Let suppose that South Holston Dam is a conservative system, that is, there is no non-conservative forces that dissipates energy. According to the Principle of Energy Conservation, final kinetic energy equals to initial gravitational potential energy, whose form per unit time is:

`\dot W = \dot K = \dot U_(g)`

Where:

`\dot W` - Power, measured in watts.

`\dot K` - Instantaneous change in kinetic energy in time, measured in watts.

`\dot U_(g)` - Instantaneous change in gravitational potential energy in time, measured in watts.

Now, let suppose that final speed is constant, so that:

`\dot W = \dot m \cdot g \cdot \Delta h`

`\dot W = \rho \cdot \dot V \cdot g \cdot \Delta h`

Where:

`\dot m` - Mass flow, measured in kilograms per second.

`\dot V` - Volume flow, measured in cubic meters per second.

`g` - Gravitational constant, measured in meters per square second.

`\Delta h` - Height change, measured in meters.

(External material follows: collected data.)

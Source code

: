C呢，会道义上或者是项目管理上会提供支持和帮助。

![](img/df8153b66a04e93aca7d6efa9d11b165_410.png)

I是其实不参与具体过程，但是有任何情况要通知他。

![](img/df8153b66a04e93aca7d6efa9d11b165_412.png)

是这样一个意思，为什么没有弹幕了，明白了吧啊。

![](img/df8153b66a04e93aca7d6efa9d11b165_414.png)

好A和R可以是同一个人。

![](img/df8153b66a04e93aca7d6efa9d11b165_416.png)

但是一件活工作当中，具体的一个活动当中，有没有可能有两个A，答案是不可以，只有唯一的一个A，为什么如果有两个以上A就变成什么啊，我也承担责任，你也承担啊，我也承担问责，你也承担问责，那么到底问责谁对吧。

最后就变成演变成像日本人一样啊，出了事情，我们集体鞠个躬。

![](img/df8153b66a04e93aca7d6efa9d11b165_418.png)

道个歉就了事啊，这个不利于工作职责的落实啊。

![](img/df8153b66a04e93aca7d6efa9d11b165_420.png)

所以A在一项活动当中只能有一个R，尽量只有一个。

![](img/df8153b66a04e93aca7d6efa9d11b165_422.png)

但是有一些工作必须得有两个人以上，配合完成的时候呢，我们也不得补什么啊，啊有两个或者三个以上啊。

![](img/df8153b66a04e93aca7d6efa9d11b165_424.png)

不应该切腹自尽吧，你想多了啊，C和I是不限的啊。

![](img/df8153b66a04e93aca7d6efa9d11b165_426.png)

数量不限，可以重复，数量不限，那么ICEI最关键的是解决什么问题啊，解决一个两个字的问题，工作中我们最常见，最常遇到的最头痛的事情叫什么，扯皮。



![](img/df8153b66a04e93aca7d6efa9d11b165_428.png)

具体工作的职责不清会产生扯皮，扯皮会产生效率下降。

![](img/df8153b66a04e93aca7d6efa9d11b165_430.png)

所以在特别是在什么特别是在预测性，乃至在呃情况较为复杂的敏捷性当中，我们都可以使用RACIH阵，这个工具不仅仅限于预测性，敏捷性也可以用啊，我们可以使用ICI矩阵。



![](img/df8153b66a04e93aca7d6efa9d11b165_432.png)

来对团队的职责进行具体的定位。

The change is finally cleared in the latter equation:

`\Delta h = (\dot W)/(\rho \cdot \dot V \cdot g)`

Given that
`\dot W = 38.5* 10^(6)\,W`,
`\rho = 997\,(kg)/(m^(3))`,
`\dot V = 3290\,(m^(3))/(s)` and
`g = 9.807\,(m)/(s^(2))`, the height change is:

`\Delta h = (38.5* 10^(6)\,W)/(\left(997\,(kg)/(m^(3)) \right)\cdot \left(3290\,(m^(3))/(s) \right) \cdot \left(9.807\,(m)/(s^(2)) \right))`

`\Delta h = 1.197\,m`

The waterfall must 1.197 meters high to produce the abovementioned power in a second.